The common wisdom may be that Melbourne has an oversupply of apartments, but buyers are still in the hunt for quality, Waldren adds.
Sales agent Dan Witkowski, associate director of Three Sixty Property Group, says he “hasn’t seen a project like this in quite a while.”
He says the development, designed by JCB Architecture and Lat27 landscapes, confirms the “pent up demand for good quality design”.
Fairfield is just six kilometres from Melbourne’s CBD along the Yarra River. While the suburb has been a sleeper for a number of years, it’s now going through a boom and “capital growth is through the roof” Witkowski says.
Witkowski says the mix of sustainability and accessibility features resonate with owner occupiers.
“A lot of downsizers are purchasing in the development, and the Livable Housing design features appeal. Buyers may not need to worry about accessibility issues now, but they want to future-proof their purchase.”

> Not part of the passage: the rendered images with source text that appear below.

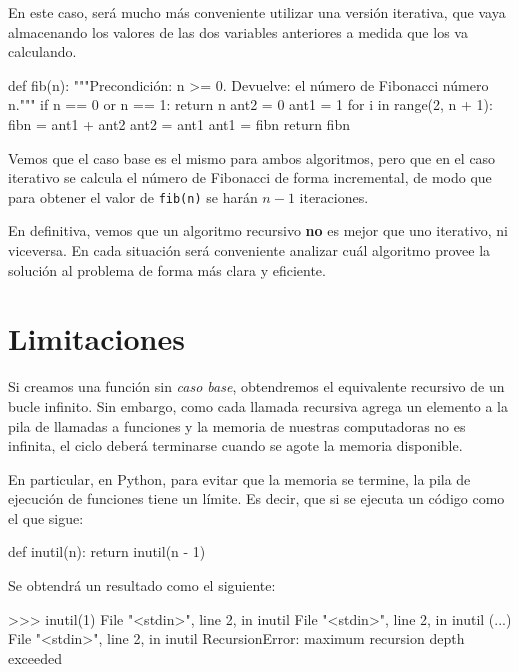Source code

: En este caso, será mucho más conveniente utilizar una versión iterativa,
que vaya almacenando los valores de las dos variables anteriores a medida
que los va calculando.

\begin{codigo-python-sn}
def fib(n):
    """Precondición: n >= 0.
       Devuelve: el número de Fibonacci número n."""
    if n == 0 or n == 1:
        return n
    ant2 = 0
    ant1 = 1
    for i in range(2, n + 1):
        fibn = ant1 + ant2
        ant2 = ant1
        ant1 = fibn
    return fibn
\end{codigo-python-sn}

Vemos que el caso base es el mismo para ambos algoritmos, pero que en el
caso iterativo se calcula el número de Fibonacci de forma incremental, de
modo que para obtener el valor de \lstinline!fib(n)! se harán $n-1$
iteraciones.

\begin{atencion}
En definitiva, vemos que un algoritmo recursivo {\bf no} es mejor que uno
iterativo, ni viceversa.  En cada situación será conveniente analizar cuál
algoritmo provee la solución al problema de forma más clara y eficiente.
\end{atencion}

\section{Limitaciones}

Si creamos una función sin {\it caso base}, obtendremos el equivalente
recursivo de un bucle infinito.  Sin embargo, como cada llamada recursiva
agrega un elemento a la pila de llamadas a funciones y la memoria de
nuestras computadoras no es infinita, el ciclo deberá terminarse cuando se
agote la memoria disponible.

En particular, en Python, para evitar que la memoria se termine, la pila de
ejecución de funciones tiene un límite. Es decir, que si se ejecuta un
código como el que sigue:

\begin{codigo-python-sn}
def inutil(n):
    return inutil(n - 1)
\end{codigo-python-sn}

Se obtendrá un resultado como el siguiente:

\begin{codigo-python-sn}
>>> inutil(1)
  File "<stdin>", line 2, in inutil
  File "<stdin>", line 2, in inutil
  (...)
  File "<stdin>", line 2, in inutil
RecursionError: maximum recursion depth exceeded
\end{codigo-python-sn}

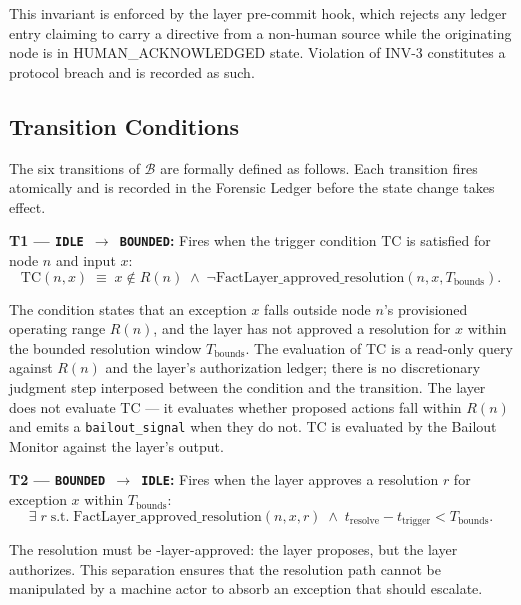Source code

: This invariant is enforced by the \fact{} layer pre-commit hook, which rejects any ledger entry claiming to carry a directive from a non-human source while the originating node is in HUMAN\_ACKNOWLEDGED state. Violation of INV-3 constitutes a protocol breach and is recorded as such.

\subsection{Transition Conditions}\label{sec:transitions}

The six transitions of $\mathcal{B}$ are formally defined as follows. Each transition fires atomically and is recorded in the Forensic Ledger before the state change takes effect.

\bigskip
\noindent\textbf{T1 --- \texttt{IDLE $\rightarrow$ BOUNDED}:} Fires when the trigger condition TC is satisfied for node $n$ and input $x$:
\begin{equation}
\text{TC}(n, x) \;\equiv\; x \notin R(n) \;\land\; \neg\text{FactLayer\_approved\_resolution}(n, x, T_{\text{bounds}}). \tag{TC}
\end{equation}

The condition states that an exception $x$ falls outside node $n$'s provisioned operating range $R(n)$, and the \fact{} layer has not approved a resolution for $x$ within the bounded resolution window $T_{\text{bounds}}$. The evaluation of TC is a read-only query against $R(n)$ and the \fact{} layer's authorization ledger; there is no discretionary judgment step interposed between the condition and the transition. The \bounds{} layer does not evaluate TC --- it evaluates whether proposed actions fall within $R(n)$ and emits a \texttt{bailout\_signal} when they do not. TC is evaluated by the Bailout Monitor against the \bounds{} layer's output.

\bigskip
\noindent\textbf{T2 --- \texttt{BOUNDED $\rightarrow$ IDLE}:} Fires when the \fact{} layer approves a resolution $r$ for exception $x$ within $T_{\text{bounds}}$:
\begin{equation}
\exists\; r \;\text{s.t.}\; \text{FactLayer\_approved\_resolution}(n, x, r) \;\land\; t_{\text{resolve}} - t_{\text{trigger}} < T_{\text{bounds}}. \tag{T2}
\end{equation}

The resolution must be \fact-layer-approved: the \bounds{} layer proposes, but the \fact{} layer authorizes. This separation ensures that the resolution path cannot be manipulated by a machine actor to absorb an exception that should escalate.

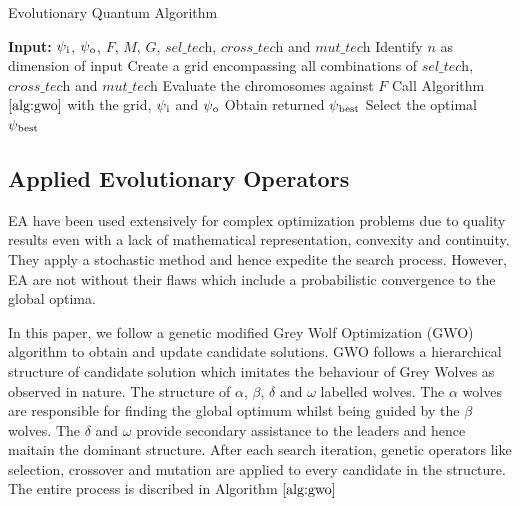 \documentclass[conference]{IEEEtran}
\begin{document}
\begin{algorithm}[!b]
\footnotesize
\caption{Evolutionary Quantum Algorithm}
\label{alg:eq}
\begin{algorithmic}[1]
\STATE \textbf{Input:} $\psi\textsubscript{i}$, $\psi\textsubscript{o}$, $\textit{F}$, $\textit{M}$, $\textit{G}$, $\textit{sel\_tech}$, $\textit{cross\_tech}$ and $\textit{mut\_tech}$
\STATE Identify $\textit{n}$ as dimension of input
\STATE Create a grid encompassing all combinations of $\textit{sel\_tech}$, $\textit{cross\_tech}$ and $\textit{mut\_tech}$
\STATE Evaluate the chromosomes against $\textit{F}$
\STATE Call Algorithm $\ref{alg:gwo}$ with the grid, $\psi\textsubscript{i}$ and $\psi\textsubscript{o}$ 
\STATE Obtain returned $\psi\textsubscript{best}$
\ENDFOR
\STATE Select the optimal $\psi\textsubscript{best}$
\end{algorithmic}
\end{algorithm}

\subsection{Applied Evolutionary Operators}

EA have been used extensively for complex optimization problems due to quality results even with a lack of mathematical representation, convexity and continuity. They apply a stochastic method and hence expedite the search process. However, EA are not without their flaws which include a probabilistic convergence to the global optima. 

In this paper, we follow a genetic modified Grey Wolf Optimization (GWO) algorithm \cite{gwo} to obtain and update candidate solutions. GWO follows a hierarchical structure of candidate solution which imitates the behaviour of Grey Wolves as observed in nature. The structure of $\alpha$, $\beta$, $\delta$ and $\omega$ labelled wolves. The $\alpha$ wolves are responsible for finding the global optimum whilst being guided by the $\beta$ wolves. The $\delta$ and $\omega$ provide secondary assistance to the leaders and hence maitain the dominant structure. After each search iteration, genetic operators like selection, crossover and mutation are applied to every candidate in the structure. The entire process is discribed in Algorithm $\ref{alg:gwo}$
\end{document}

Witkowski says the project’s 5 Star Green Star rating is another selling feature.
“Even if people don’t understand the specifics, they appreciate that Grocon has committed to achieve a Green Star rating. We are getting more frequent questions about energy efficiency, acoustics and insulation, double glazing and greywater in gardens, for example, and the Green Star rating gives owners confidence that their apartment is sustainable.”
Buyers at Greenwich Fairfield are also encouraged to sign up for The Big Issue’s Homes for Homes scheme. Home owners make a commitment to donate a tax deductible 0.1 per cent of their property price at the time they sell. Funds raised support the construction of new affordable and social housing.
Witkowski says the program requires a “bit of education for purchasers” but that it is great to be able to offer buyers the chance to become part of the scheme.
Grocon’s experience with Greenwich Fairfield confirms that there is still strong demand for well-designed apartments that make the most of their assets – views, natural light and close proximity to the city centre. This is the first of a series of projects with the same brief that Grocon will bring to the markets of Melbourne, Sydney and Brisbane over the next couple of years.
“When everyone else is talking about a downturn in the market for apartments, mum and dad investors are buying properties – so long as they are developed to be great places to live,” Waldren concludes.